Build Date: 12 February 2007

        Before reporting problems, check http://wiki.x.org

        to make sure that you have the latest version.

Module Loader present

Markers: (--) probed, (**) from config file, (==) default setting,

        (++) from command line, (!!) notice, (II) informational,

        (WW) warning, (EE) error, (NI) not implemented, (??) unknown.

(==) Log file: "/var/log/Xorg.0.log", Time: Thu Feb 15 21:28:06 2007

(==) Using config file: "/etc/X11/xorg.conf"

(EE) Failed to load module "vga" (module does not exist, 0)

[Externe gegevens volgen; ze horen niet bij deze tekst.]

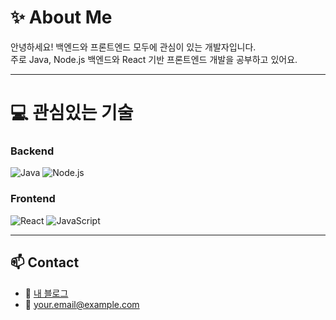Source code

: # ✨ About Me

안녕하세요! 백엔드와 프론트엔드 모두에 관심이 있는 개발자입니다.  
주로 Java, Node.js 백엔드와 React 기반 프론트엔드 개발을 공부하고 있어요.

---

# 💻 관심있는 기술

### Backend  
![Java](https://img.shields.io/badge/Java-007396?style=for-the-badge&logo=openjdk&logoColor=white) ![Node.js](https://img.shields.io/badge/Node.js-339933?style=for-the-badge&logo=nodedotjs&logoColor=white)

### Frontend  
![React](https://img.shields.io/badge/React-20232A?style=for-the-badge&logo=react&logoColor=61DAFB) ![JavaScript](https://img.shields.io/badge/JavaScript-F7DF1E?style=for-the-badge&logo=javascript&logoColor=black)

---

## 📫 Contact

- 📝 [내 블로그](https://your-blog-url.com)  
- 📧 your.email@example.com  

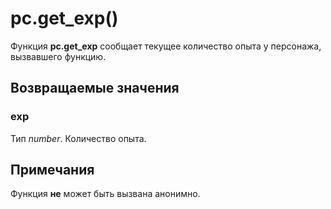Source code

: # pc.get_exp()
Функция **pc.get_exp** сообщает текущее количество опыта у персонажа, вызвавшего функцию.

## Возвращаемые значения
### exp
Тип *number*. Количество опыта.

## Примечания
Функция **не** может быть вызвана анонимно.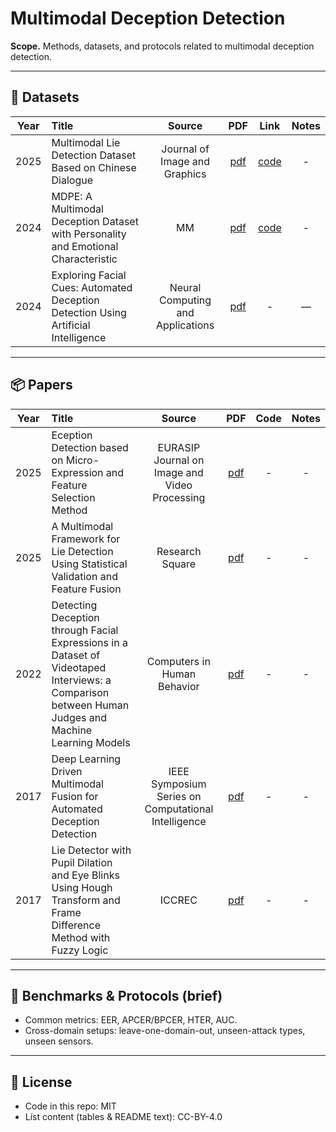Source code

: # Multimodal Deception Detection

**Scope.** Methods, datasets, and protocols related to multimodal deception detection.



---

## 📄 Datasets

| Year | Title | Source | PDF | Link | Notes |
|:---:|:------|:-----:|:---------:|:----:|:-----:|
| 2025 | Multimodal Lie Detection Dataset Based on Chinese Dialogue | Journal of Image and Graphics | [pdf](https://arxiv.org/abs/2407.12274)| [code](https://aip.seu.edu.cn/2024/1219/c54084a515309/page.htm) | - |
| 2024 | MDPE: A Multimodal Deception Dataset with Personality and Emotional Characteristic | MM | [pdf](https://arxiv.org/abs/2407.12274) | [code](https://github.com/cai-cong/MDPE) | - |
| 2024 | Exploring Facial Cues: Automated Deception Detection Using Artificial Intelligence | Neural Computing and Applications | [pdf](https://link.springer.com/article/10.1007/s00521-024-09811-x) | - | — | - |

---

## 📦 Papers

| Year | Title | Source | PDF | Code | Notes |
|:---:|:------|:-----:|:---------:|:----:|:-----:|
| 2025 | Eception Detection based on Micro-Expression and Feature Selection Method | EURASIP Journal on Image and Video Processing| [pdf](https://link.springer.com/article/10.1186/s13640-025-00674-3)| - | - |
| 2025 | A Multimodal Framework for Lie Detection Using Statistical Validation and Feature Fusion | Research Square| [pdf](https://www.researchsquare.com/article/rs-6573656/v1)| - | - |
| 2022 | Detecting Deception through Facial Expressions in a Dataset of Videotaped Interviews: a Comparison between Human Judges and Machine Learning Models | Computers in Human Behavior| [pdf](https://www.sciencedirect.com/science/article/abs/pii/S0747563221003861)| - | - |
| 2017 | Deep Learning Driven Multimodal Fusion for Automated Deception Detection |  IEEE Symposium Series on Computational Intelligence | [pdf](https://ieeexplore.ieee.org/document/8285382)| - | - |
| 2017 | Lie Detector with Pupil Dilation and Eye Blinks Using Hough Transform and Frame Difference Method with Fuzzy Logic | ICCREC | [pdf](https://ieeexplore.ieee.org/document/8226697) | - | - |

---

## 🧪 Benchmarks & Protocols (brief)
- Common metrics: EER, APCER/BPCER, HTER, AUC.
- Cross-domain setups: leave-one-domain-out, unseen-attack types, unseen sensors.

---

## 📜 License
- Code in this repo: MIT  
- List content (tables & README text): CC-BY-4.0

(EE) Failed to load module "mouse" (module does not exist, 0)

(EE) Failed to load module "kbd" (module does not exist, 0)

(EE) No drivers available.

Fatal server error:

no screens found

XIO:  fatal IO error 104 (Connection reset by peer) on X server ":0.0"

      after 0 requests (0 known processed) with 0 events remaining.

Hier kom ik niet verder,  lijkt erop dat dat er geen modules en/of drivers worden gevonden

en dat klopt want de /usr/lib/modules is leeg.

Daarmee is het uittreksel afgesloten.